**YOUR GOAL:** Write every record below out exactly; no images.

════════════════════

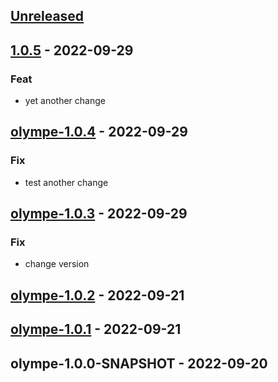 <a name="unreleased"></a>
## [Unreleased]


<a name="1.0.5"></a>
## [1.0.5] - 2022-09-29
### Feat
- yet another change


<a name="olympe-1.0.4"></a>
## [olympe-1.0.4] - 2022-09-29
### Fix
- test another change


<a name="olympe-1.0.3"></a>
## [olympe-1.0.3] - 2022-09-29
### Fix
- change version


<a name="olympe-1.0.2"></a>
## [olympe-1.0.2] - 2022-09-21

<a name="olympe-1.0.1"></a>
## [olympe-1.0.1] - 2022-09-21

<a name="olympe-1.0.0-SNAPSHOT"></a>
## olympe-1.0.0-SNAPSHOT - 2022-09-20

[Unreleased]: https://github.com/olympeio/olympe-helm-test.git/compare/1.0.5...HEAD
[1.0.5]: https://github.com/olympeio/olympe-helm-test.git/compare/olympe-1.0.4...1.0.5
[olympe-1.0.4]: https://github.com/olympeio/olympe-helm-test.git/compare/olympe-1.0.3...olympe-1.0.4
[olympe-1.0.3]: https://github.com/olympeio/olympe-helm-test.git/compare/olympe-1.0.2...olympe-1.0.3
[olympe-1.0.2]: https://github.com/olympeio/olympe-helm-test.git/compare/olympe-1.0.1...olympe-1.0.2
[olympe-1.0.1]: https://github.com/olympeio/olympe-helm-test.git/compare/olympe-1.0.0-SNAPSHOT...olympe-1.0.1
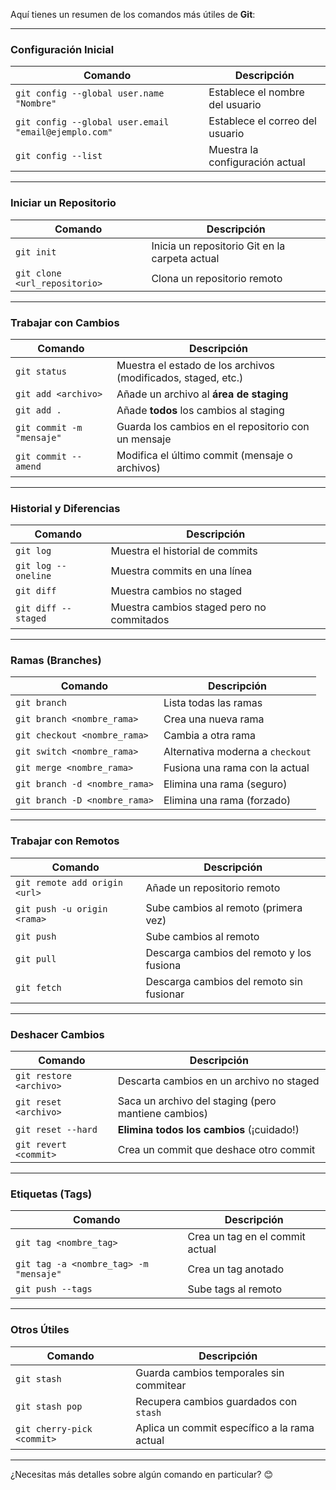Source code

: Aquí tienes un resumen de los comandos más útiles de **Git**:

---

### **Configuración Inicial**
| Comando | Descripción |
|---------|-------------|
| `git config --global user.name "Nombre"` | Establece el nombre del usuario |
| `git config --global user.email "email@ejemplo.com"` | Establece el correo del usuario |
| `git config --list` | Muestra la configuración actual |

---

### **Iniciar un Repositorio**
| Comando | Descripción |
|---------|-------------|
| `git init` | Inicia un repositorio Git en la carpeta actual |
| `git clone <url_repositorio>` | Clona un repositorio remoto |

---

### **Trabajar con Cambios**
| Comando | Descripción |
|---------|-------------|
| `git status` | Muestra el estado de los archivos (modificados, staged, etc.) |
| `git add <archivo>` | Añade un archivo al **área de staging** |
| `git add .` | Añade **todos** los cambios al staging |
| `git commit -m "mensaje"` | Guarda los cambios en el repositorio con un mensaje |
| `git commit --amend` | Modifica el último commit (mensaje o archivos) |

---

### **Historial y Diferencias**
| Comando | Descripción |
|---------|-------------|
| `git log` | Muestra el historial de commits |
| `git log --oneline` | Muestra commits en una línea |
| `git diff` | Muestra cambios no staged |
| `git diff --staged` | Muestra cambios staged pero no commitados |

---

### **Ramas (Branches)**
| Comando | Descripción |
|---------|-------------|
| `git branch` | Lista todas las ramas |
| `git branch <nombre_rama>` | Crea una nueva rama |
| `git checkout <nombre_rama>` | Cambia a otra rama |
| `git switch <nombre_rama>` | Alternativa moderna a `checkout` |
| `git merge <nombre_rama>` | Fusiona una rama con la actual |
| `git branch -d <nombre_rama>` | Elimina una rama (seguro) |
| `git branch -D <nombre_rama>` | Elimina una rama (forzado) |

---

### **Trabajar con Remotos**
| Comando | Descripción |
|---------|-------------|
| `git remote add origin <url>` | Añade un repositorio remoto |
| `git push -u origin <rama>` | Sube cambios al remoto (primera vez) |
| `git push` | Sube cambios al remoto |
| `git pull` | Descarga cambios del remoto y los fusiona |
| `git fetch` | Descarga cambios del remoto sin fusionar |

---

### **Deshacer Cambios**
| Comando | Descripción |
|---------|-------------|
| `git restore <archivo>` | Descarta cambios en un archivo no staged |
| `git reset <archivo>` | Saca un archivo del staging (pero mantiene cambios) |
| `git reset --hard` | **Elimina todos los cambios** (¡cuidado!) |
| `git revert <commit>` | Crea un commit que deshace otro commit |

---

### **Etiquetas (Tags)**
| Comando | Descripción |
|---------|-------------|
| `git tag <nombre_tag>` | Crea un tag en el commit actual |
| `git tag -a <nombre_tag> -m "mensaje"` | Crea un tag anotado |
| `git push --tags` | Sube tags al remoto |

---

### **Otros Útiles**
| Comando | Descripción |
|---------|-------------|
| `git stash` | Guarda cambios temporales sin commitear |
| `git stash pop` | Recupera cambios guardados con `stash` |
| `git cherry-pick <commit>` | Aplica un commit específico a la rama actual |

---

¿Necesitas más detalles sobre algún comando en particular? 😊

════════════════════

**WRITTEN SOLUTION:**
 <a name="unreleased"></a>
## [Unreleased]


<a name="1.0.5"></a>
## [1.0.5] - 2022-09-29
### Feat
- yet another change


<a name="olympe-1.0.4"></a>
## [olympe-1.0.4] - 2022-09-29
### Fix
- test another change


<a name="olympe-1.0.3"></a>
## [olympe-1.0.3] - 2022-09-29
### Fix
- change version


<a name="olympe-1.0.2"></a>
## [olympe-1.0.2] - 2022-09-21

<a name="olympe-1.0.1"></a>
## [olympe-1.0.1] - 2022-09-21

<a name="olympe-1.0.0-SNAPSHOT"></a>
## olympe-1.0.0-SNAPSHOT - 2022-09-20

[Unreleased]: https://github.com/olympeio/olympe-helm-test.git/compare/1.0.5...HEAD
[1.0.5]: https://github.com/olympeio/olympe-helm-test.git/compare/olympe-1.0.4...1.0.5
[olympe-1.0.4]: https://github.com/olympeio/olympe-helm-test.git/compare/olympe-1.0.3...olympe-1.0.4
[olympe-1.0.3]: https://github.com/olympeio/olympe-helm-test.git/compare/olympe-1.0.2...olympe-1.0.3
[olympe-1.0.2]: https://github.com/olympeio/olympe-helm-test.git/compare/olympe-1.0.1...olympe-1.0.2
[olympe-1.0.1]: https://github.com/olympeio/olympe-helm-test.git/compare/olympe-1.0.0-SNAPSHOT...olympe-1.0.1
Source code

: Aquí tienes un resumen de los comandos más útiles de **Git**:

---

### **Configuración Inicial**
| Comando | Descripción |
|---------|-------------|
| `git config --global user.name "Nombre"` | Establece el nombre del usuario |
| `git config --global user.email "email@ejemplo.com"` | Establece el correo del usuario |
| `git config --list` | Muestra la configuración actual |

---

### **Iniciar un Repositorio**
| Comando | Descripción |
|---------|-------------|
| `git init` | Inicia un repositorio Git en la carpeta actual |
| `git clone <url_repositorio>` | Clona un repositorio remoto |

---

### **Trabajar con Cambios**
| Comando | Descripción |
|---------|-------------|
| `git status` | Muestra el estado de los archivos (modificados, staged, etc.) |
| `git add <archivo>` | Añade un archivo al **área de staging** |
| `git add .` | Añade **todos** los cambios al staging |
| `git commit -m "mensaje"` | Guarda los cambios en el repositorio con un mensaje |
| `git commit --amend` | Modifica el último commit (mensaje o archivos) |

---

### **Historial y Diferencias**
| Comando | Descripción |
|---------|-------------|
| `git log` | Muestra el historial de commits |
| `git log --oneline` | Muestra commits en una línea |
| `git diff` | Muestra cambios no staged |
| `git diff --staged` | Muestra cambios staged pero no commitados |

---

### **Ramas (Branches)**
| Comando | Descripción |
|---------|-------------|
| `git branch` | Lista todas las ramas |
| `git branch <nombre_rama>` | Crea una nueva rama |
| `git checkout <nombre_rama>` | Cambia a otra rama |
| `git switch <nombre_rama>` | Alternativa moderna a `checkout` |
| `git merge <nombre_rama>` | Fusiona una rama con la actual |
| `git branch -d <nombre_rama>` | Elimina una rama (seguro) |
| `git branch -D <nombre_rama>` | Elimina una rama (forzado) |

---

### **Trabajar con Remotos**
| Comando | Descripción |
|---------|-------------|
| `git remote add origin <url>` | Añade un repositorio remoto |
| `git push -u origin <rama>` | Sube cambios al remoto (primera vez) |
| `git push` | Sube cambios al remoto |
| `git pull` | Descarga cambios del remoto y los fusiona |
| `git fetch` | Descarga cambios del remoto sin fusionar |

---

### **Deshacer Cambios**
| Comando | Descripción |
|---------|-------------|
| `git restore <archivo>` | Descarta cambios en un archivo no staged |
| `git reset <archivo>` | Saca un archivo del staging (pero mantiene cambios) |
| `git reset --hard` | **Elimina todos los cambios** (¡cuidado!) |
| `git revert <commit>` | Crea un commit que deshace otro commit |

---

### **Etiquetas (Tags)**
| Comando | Descripción |
|---------|-------------|
| `git tag <nombre_tag>` | Crea un tag en el commit actual |
| `git tag -a <nombre_tag> -m "mensaje"` | Crea un tag anotado |
| `git push --tags` | Sube tags al remoto |

---

### **Otros Útiles**
| Comando | Descripción |
|---------|-------------|
| `git stash` | Guarda cambios temporales sin commitear |
| `git stash pop` | Recupera cambios guardados con `stash` |
| `git cherry-pick <commit>` | Aplica un commit específico a la rama actual |

---

¿Necesitas más detalles sobre algún comando en particular? 😊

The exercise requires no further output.